Summary from Goodreads:
In Islamic and Western tradition, age twenty-nine is a milestone, a year of transformation and upheaval.
For Hala Alyan, this is a year in which the past–memories of family members, old friends and past lovers, the heat of another land, another language, a different faith–winds itself around the present. Hala’s ever-shifting, subversive verse sifts together and through different forms of forced displacement and the tolls they take on mind and body. Poems leap from war-torn cities in the Middle East, to an Oklahoma Olive Garden, a Brooklyn brownstone; from alcoholism to recovery; from a single woman to a wife. This collection summons breathtaking chaos, one that seeps into the bones of these odes, the shape of these elegies.
A vivid catalog of trauma, heartache, loneliness, and joy, The Twenty-Ninth Year is an education in looking for home and self in the space between disparate identities.

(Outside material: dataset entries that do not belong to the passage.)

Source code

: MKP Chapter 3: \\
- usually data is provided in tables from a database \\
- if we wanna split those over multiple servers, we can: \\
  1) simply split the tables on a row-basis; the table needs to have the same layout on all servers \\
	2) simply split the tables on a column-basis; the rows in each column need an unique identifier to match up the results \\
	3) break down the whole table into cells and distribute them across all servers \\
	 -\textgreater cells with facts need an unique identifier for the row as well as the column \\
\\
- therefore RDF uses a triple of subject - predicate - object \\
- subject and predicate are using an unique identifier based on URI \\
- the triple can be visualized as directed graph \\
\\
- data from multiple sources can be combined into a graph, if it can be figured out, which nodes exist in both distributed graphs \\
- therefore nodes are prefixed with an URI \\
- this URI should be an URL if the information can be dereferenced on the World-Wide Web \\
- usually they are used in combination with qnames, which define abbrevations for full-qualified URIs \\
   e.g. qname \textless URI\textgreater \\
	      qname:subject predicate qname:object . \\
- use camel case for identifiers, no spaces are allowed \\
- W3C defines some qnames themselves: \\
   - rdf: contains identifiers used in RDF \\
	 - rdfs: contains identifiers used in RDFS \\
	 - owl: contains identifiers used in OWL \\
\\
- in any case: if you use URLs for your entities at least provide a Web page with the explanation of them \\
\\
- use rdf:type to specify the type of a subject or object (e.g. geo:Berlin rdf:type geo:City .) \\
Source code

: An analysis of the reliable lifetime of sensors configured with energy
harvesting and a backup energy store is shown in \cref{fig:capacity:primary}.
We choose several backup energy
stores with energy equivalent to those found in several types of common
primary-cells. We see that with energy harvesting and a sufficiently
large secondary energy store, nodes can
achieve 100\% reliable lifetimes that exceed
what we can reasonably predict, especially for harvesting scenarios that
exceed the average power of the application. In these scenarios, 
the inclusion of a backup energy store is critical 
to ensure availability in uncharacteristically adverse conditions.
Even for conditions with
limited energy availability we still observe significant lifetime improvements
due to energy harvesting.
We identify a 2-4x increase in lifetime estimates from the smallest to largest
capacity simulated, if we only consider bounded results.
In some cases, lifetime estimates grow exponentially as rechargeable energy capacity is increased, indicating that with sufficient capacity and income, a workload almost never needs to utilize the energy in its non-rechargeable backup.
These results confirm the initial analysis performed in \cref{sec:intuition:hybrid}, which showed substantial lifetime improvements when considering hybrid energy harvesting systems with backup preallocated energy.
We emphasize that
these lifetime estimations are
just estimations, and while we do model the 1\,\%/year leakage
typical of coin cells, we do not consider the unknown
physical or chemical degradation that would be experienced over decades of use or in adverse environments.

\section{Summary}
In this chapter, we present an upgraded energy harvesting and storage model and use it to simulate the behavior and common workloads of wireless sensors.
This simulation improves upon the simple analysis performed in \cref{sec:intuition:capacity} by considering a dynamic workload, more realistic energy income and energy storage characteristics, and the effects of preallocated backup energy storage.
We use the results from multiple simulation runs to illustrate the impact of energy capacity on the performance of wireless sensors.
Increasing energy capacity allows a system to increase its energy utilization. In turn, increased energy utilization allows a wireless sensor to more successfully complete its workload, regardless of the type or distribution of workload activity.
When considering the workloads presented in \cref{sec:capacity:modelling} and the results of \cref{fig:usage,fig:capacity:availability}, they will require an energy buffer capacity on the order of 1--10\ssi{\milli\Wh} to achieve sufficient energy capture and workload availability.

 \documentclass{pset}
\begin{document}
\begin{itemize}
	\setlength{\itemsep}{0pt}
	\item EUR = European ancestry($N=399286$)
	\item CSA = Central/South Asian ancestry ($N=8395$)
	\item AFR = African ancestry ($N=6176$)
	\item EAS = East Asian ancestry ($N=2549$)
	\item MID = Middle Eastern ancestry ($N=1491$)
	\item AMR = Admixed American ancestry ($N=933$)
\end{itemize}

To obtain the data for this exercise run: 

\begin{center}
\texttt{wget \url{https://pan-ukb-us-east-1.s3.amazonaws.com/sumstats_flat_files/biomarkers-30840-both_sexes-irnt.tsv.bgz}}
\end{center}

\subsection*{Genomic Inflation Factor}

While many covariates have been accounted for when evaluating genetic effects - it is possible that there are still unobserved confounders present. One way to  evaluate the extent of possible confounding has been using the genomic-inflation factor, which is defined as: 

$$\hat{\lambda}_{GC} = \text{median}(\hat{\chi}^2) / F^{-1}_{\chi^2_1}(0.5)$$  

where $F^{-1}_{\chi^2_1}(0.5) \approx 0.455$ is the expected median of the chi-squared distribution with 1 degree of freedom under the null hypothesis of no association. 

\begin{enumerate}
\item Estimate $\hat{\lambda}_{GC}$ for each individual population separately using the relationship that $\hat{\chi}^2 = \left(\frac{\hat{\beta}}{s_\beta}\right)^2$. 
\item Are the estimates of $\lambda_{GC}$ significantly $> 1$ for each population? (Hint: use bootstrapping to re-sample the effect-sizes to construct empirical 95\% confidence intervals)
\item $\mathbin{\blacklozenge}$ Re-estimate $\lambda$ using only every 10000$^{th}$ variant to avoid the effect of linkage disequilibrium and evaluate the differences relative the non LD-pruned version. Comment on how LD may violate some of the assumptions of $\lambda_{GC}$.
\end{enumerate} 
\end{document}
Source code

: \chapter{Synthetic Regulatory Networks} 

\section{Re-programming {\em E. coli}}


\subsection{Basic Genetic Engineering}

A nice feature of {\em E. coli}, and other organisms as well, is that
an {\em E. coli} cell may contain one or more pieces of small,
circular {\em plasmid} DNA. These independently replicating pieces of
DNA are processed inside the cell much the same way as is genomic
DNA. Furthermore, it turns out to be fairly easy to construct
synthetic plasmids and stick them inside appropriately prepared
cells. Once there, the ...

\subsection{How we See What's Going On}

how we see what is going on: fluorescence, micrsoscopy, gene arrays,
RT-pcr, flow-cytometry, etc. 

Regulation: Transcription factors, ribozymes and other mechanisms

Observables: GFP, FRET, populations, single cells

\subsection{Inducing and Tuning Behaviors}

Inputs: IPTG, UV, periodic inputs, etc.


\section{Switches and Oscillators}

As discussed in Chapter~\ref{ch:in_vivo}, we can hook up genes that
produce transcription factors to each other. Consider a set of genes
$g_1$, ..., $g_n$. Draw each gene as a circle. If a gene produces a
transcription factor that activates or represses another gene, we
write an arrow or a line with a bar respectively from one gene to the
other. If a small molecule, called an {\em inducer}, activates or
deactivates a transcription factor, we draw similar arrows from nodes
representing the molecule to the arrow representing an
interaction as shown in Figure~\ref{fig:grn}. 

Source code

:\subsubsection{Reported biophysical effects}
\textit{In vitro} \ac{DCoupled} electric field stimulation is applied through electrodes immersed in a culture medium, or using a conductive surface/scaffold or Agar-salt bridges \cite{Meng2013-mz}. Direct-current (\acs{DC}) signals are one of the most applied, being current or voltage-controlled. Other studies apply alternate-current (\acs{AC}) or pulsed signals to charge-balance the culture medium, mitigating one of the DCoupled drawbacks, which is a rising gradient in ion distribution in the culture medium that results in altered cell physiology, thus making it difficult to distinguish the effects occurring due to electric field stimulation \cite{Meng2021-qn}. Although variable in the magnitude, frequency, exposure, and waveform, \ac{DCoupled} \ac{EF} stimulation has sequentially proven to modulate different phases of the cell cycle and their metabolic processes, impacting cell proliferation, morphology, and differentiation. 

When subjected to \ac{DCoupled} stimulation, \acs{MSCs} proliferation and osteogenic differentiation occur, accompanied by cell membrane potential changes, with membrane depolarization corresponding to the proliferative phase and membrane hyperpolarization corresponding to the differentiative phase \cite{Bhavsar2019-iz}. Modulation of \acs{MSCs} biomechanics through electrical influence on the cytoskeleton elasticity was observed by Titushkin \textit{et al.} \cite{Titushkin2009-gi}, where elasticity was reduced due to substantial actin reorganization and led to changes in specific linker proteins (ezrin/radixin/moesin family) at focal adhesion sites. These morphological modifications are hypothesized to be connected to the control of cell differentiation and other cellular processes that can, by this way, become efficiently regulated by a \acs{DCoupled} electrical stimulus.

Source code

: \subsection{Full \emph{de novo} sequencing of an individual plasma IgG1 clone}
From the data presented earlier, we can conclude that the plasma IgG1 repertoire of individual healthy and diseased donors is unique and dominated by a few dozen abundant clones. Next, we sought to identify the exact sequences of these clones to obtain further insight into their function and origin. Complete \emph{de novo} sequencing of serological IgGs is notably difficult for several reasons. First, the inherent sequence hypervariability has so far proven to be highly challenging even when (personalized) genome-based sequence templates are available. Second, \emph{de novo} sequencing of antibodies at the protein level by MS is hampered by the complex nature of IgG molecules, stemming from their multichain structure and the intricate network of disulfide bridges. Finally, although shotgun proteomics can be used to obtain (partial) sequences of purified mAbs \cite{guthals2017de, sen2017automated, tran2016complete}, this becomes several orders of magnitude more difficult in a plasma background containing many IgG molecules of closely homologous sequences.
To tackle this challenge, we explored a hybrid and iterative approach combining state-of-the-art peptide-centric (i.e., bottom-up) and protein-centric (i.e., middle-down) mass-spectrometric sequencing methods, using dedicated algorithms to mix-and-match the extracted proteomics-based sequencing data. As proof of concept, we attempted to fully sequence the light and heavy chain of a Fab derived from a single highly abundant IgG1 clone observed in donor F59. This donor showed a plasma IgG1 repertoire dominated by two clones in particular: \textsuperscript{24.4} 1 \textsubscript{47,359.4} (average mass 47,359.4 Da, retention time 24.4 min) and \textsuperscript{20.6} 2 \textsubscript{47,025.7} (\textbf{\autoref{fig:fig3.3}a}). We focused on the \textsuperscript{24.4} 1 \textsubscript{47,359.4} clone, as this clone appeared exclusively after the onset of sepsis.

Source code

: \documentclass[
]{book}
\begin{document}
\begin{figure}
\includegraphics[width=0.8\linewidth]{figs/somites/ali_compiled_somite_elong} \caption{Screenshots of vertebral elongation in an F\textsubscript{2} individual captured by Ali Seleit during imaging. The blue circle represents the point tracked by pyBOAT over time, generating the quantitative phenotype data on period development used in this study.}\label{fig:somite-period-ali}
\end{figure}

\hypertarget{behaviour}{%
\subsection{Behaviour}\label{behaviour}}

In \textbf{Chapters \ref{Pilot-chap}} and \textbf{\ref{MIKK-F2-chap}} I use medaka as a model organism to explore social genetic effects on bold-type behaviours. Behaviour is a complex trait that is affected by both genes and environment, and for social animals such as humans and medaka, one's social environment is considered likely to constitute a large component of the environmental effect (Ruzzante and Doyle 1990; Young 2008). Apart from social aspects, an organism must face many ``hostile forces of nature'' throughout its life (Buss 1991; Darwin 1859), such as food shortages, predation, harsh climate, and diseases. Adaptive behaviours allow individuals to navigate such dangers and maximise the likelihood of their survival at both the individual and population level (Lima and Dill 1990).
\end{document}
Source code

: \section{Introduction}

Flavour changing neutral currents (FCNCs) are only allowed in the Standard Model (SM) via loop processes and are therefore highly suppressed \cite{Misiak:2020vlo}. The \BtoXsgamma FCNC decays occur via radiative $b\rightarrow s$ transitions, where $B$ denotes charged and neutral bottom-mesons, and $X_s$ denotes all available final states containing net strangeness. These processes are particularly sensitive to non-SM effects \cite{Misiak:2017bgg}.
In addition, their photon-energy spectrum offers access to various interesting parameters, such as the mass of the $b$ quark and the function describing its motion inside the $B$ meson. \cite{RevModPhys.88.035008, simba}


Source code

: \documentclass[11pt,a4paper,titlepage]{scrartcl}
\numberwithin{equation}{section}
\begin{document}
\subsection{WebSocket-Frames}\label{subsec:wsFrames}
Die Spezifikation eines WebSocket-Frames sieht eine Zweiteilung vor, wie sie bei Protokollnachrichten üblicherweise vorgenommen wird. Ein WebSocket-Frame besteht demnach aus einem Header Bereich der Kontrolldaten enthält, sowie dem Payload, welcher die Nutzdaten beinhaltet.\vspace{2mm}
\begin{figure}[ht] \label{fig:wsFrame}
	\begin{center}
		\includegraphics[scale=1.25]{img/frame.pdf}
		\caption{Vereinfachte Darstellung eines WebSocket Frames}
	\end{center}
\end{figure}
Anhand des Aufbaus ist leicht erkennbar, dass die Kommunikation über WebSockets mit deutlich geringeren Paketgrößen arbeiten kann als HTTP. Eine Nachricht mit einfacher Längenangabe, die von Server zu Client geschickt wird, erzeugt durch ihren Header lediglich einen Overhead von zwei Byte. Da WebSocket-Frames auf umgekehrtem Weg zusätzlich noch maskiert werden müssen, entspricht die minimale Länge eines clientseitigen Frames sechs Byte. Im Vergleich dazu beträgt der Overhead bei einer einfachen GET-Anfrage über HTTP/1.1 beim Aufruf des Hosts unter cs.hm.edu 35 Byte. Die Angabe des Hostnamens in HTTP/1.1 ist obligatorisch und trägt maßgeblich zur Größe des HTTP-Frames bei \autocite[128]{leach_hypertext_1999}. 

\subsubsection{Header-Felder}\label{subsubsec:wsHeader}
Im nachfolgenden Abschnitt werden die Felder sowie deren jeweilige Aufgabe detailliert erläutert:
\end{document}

I was impressed with the poetic nature of Alyan’s novel Salt Houses so I was really interested in her new poetry collection. The poems in The Twenty-Ninth Year twist around themselves, unable to find an anchor in the body, in addiction, in middle America, or in the Middle East. It reminded me quite a lot of Porochista Khakpour’s excellent memoir Sick with that feeling of displacement. I didn’t quite feel that all the poems went together as a collection, though they are all good.
The Twenty Ninth Year is out now in the US.
Dear FTC: I read a digital galley of this book from the publisher via Edelweiss.